I first met Michael the summer before I turned eighteen. He was the friend of a friend. Three years older than me, he was studying for a degree in applied science at the local university. I didn't see him again until summer was over and I started my business degree at the same university. He found me crying in the library one day, heartbroken and confused. I'd been involved with his friend and it hadn't worked out. I really needed a shoulder to cry on, and Michael offered his. We spent hours together, talking until late in the night. Full of infatuation and possibility, I was drawn to his emotional nature. Here was someone who understood me in a way no one ever had. Inevitably, we fell in love.

Soon, it became apparent that Michael had his demons. They were significant enough to ensure that our relationship was never an unwavering one. A dysfunctional childhood, moving from place to place, and his parents' subsequent divorce had left its mark; his mind was a constant battlefield, pulled one way by his fear of commitment and the other by his fear of abandonment.

Our relationship wasn't exactly what you would call healthy: Michael would smother me with attention, then distance himself. Feeling rejected, I'd withdraw. He'd then feel scared of being alone and come back. It was traumatic, especially as Michael offered no explanation for his cyclical detachment. Some nights I would cry myself to sleep. Cosseted in the stability of my steady upbringing, I didn't appreciate the depth of his mental anguish. The constant ups and downs fed my insecurities.
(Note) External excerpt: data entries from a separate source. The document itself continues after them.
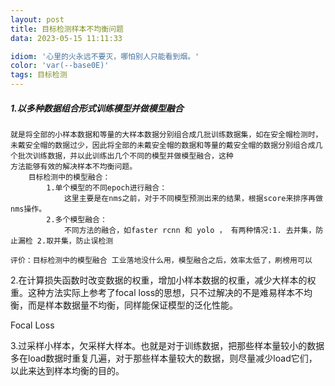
 ```yaml
---
layout: post
title: 目标检测样本不均衡问题
data: 2023-05-15 11:11:33

idiom: '心里的火永远不要灭，哪怕别人只能看到烟。'
color: 'var(--base0E)'
tags: 目标检测
---
```

##### 1.以多种数据组合形式训练模型并做模型融合

    就是将全部的小样本数据和等量的大样本数据分别组合成几批训练数据集，如在安全帽检测时，未戴安全帽的数据过少，因此将全部的未戴安全帽的数据和等量的戴安全帽的数据分别组合成几个批次训练数据，并以此训练出几个不同的模型并做模型融合，这种			 		   方法能够有效的解决样本不均衡问题。
		目标检测中的模型融合：
			1.单个模型的不同epoch进行融合：
				这里主要是在nms之前，对于不同模型预测出来的结果，根据score来排序再做nms操作。
			2.多个模型融合：
				不同方法的融合，如faster rcnn 和 yolo ， 有两种情况:1. 去并集，防止漏检 2.取并集，防止误检测

    评价：目标检测中的模型融合 工业落地没什么用，模型融合之后，效率太低了，刷榜用可以
2.在计算损失函数时改变数据的权重，增加小样本数据的权重，减少大样本的权重。这种方法实际上参考了focal loss的思想，只不过解决的不是难易样本不均衡，而是样本数据量不均衡，同样能保证模型的泛化性能。

Focal Loss

3.过采样小样本，欠采样大样本。也就是对于训练数据，把那些样本量较小的数据多在load数据时重复几遍，对于那些样本量较大的数据，则尽量减少load它们，以此来达到样本均衡的目的。
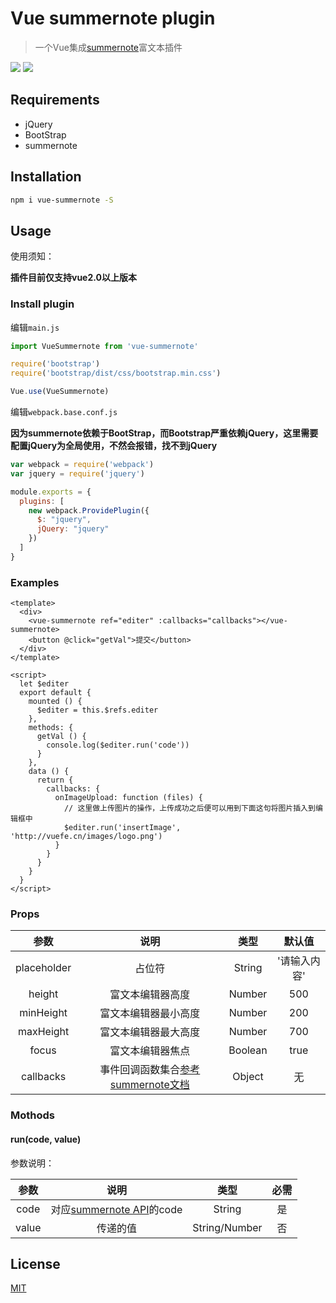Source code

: # Vue summernote plugin

> 一个Vue集成[summernote](http://summernote.org/)富文本插件

![](https://img.shields.io/npm/dm/vue-summernote.svg)
![](https://img.shields.io/npm/v/vue-summernote.svg)

## Requirements

+ jQuery
+ BootStrap
+ summernote


## Installation

``` bash
npm i vue-summernote -S
```

## Usage

使用须知：

**插件目前仅支持vue2.0以上版本**

### Install plugin

编辑`main.js`

``` javascript
import VueSummernote from 'vue-summernote'

require('bootstrap')
require('bootstrap/dist/css/bootstrap.min.css')

Vue.use(VueSummernote)
```

编辑`webpack.base.conf.js`

**因为summernote依赖于BootStrap，而Bootstrap严重依赖jQuery，这里需要配置jQuery为全局使用，不然会报错，找不到jQuery**

``` javascript
var webpack = require('webpack')
var jquery = require('jquery')

module.exports = {
  plugins: [
    new webpack.ProvidePlugin({
      $: "jquery",
      jQuery: "jquery"
    })
  ]
}
```


### Examples

```
<template>
  <div>
    <vue-summernote ref="editer" :callbacks="callbacks"></vue-summernote>
    <button @click="getVal">提交</button>
  </div>
</template>

<script>
  let $editer
  export default {
    mounted () {
      $editer = this.$refs.editer
    },
    methods: {
      getVal () {
        console.log($editer.run('code'))
      }
    },
    data () {
      return {
        callbacks: {
          onImageUpload: function (files) {
            // 这里做上传图片的操作，上传成功之后便可以用到下面这句将图片插入到编辑框中
            $editer.run('insertImage', 'http://vuefe.cn/images/logo.png')
          }
        }
      }
    }
  }
</script>
```

### Props

| 参数  | 说明  |  类型  |  默认值
| :--: | :--: | :--:  | :--:
| placeholder     |占位符|   String |    '请输入内容'
| height      |富文本编辑器高度       |   Number  |    500
| minHeight   |富文本编辑器最小高度  |  Number  |    200
| maxHeight   |富文本编辑器最大高度  |  Number  |    700
| focus   | 富文本编辑器焦点 |  Boolean  |    true
| callbacks   | 事件回调函数集合[参考summernote文档](http://summernote.org/deep-dive/#callbacks) |  Object  |    无

### Mothods

#### run(code, value)

参数说明：

| 参数  | 说明  |  类型  |  必需
| :--: | :--: | :--:  | :--:
| code     |对应[summernote API](http://summernote.org/deep-dive/#basic-api)的code|   String |    是
| value    |传递的值        |   String/Number  |    否

## License

[MIT](http://opensource.org/licenses/MIT)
Despite what some would call an idyllic childhood in the country, full of climbing trees, flying kites, chasing butterflies and catching tadpoles, I grew into a shy, closed and introverted teenager. I was a sensitive only child, used to spending time by myself among nature and absorbed in books. As a result, I didn't find it easy to relate to people. I found being at a large school uncomfortable. I was scared of what to say, so I chose not to say anything at all. The usual teenage growing pains of crooked teeth, braces and bad hair didn't help. Later, at university and during my twenties, I was determined to reject that unpopular person, and outwardly became the opposite. On the inside, I remained scared that people would still see the old me. I cared too much about what they thought, and feared their judgement and rejection, not believing they would find me attractive or amiable. I'd always been a conscientious student who did very well. My parents had devoted a great deal of time to helping me learn when I was young, and had been generous with my education. They sent me to a private school and encouraged me to get a degree – the first person in my family to do so. I started to develop control-freak tendencies towards the end of secondary school, when it felt like my whole future rested upon my grades. I had very high expectations of myself, and thought that I had to complete everything to perfection. I felt as though I had to do everything myself for it to be good enough, and was terrified of failure or anything going wrong. The sheer magnitude of life ahead overwhelmed me, and made me to want to control all aspects of it. It didn't work out, of course.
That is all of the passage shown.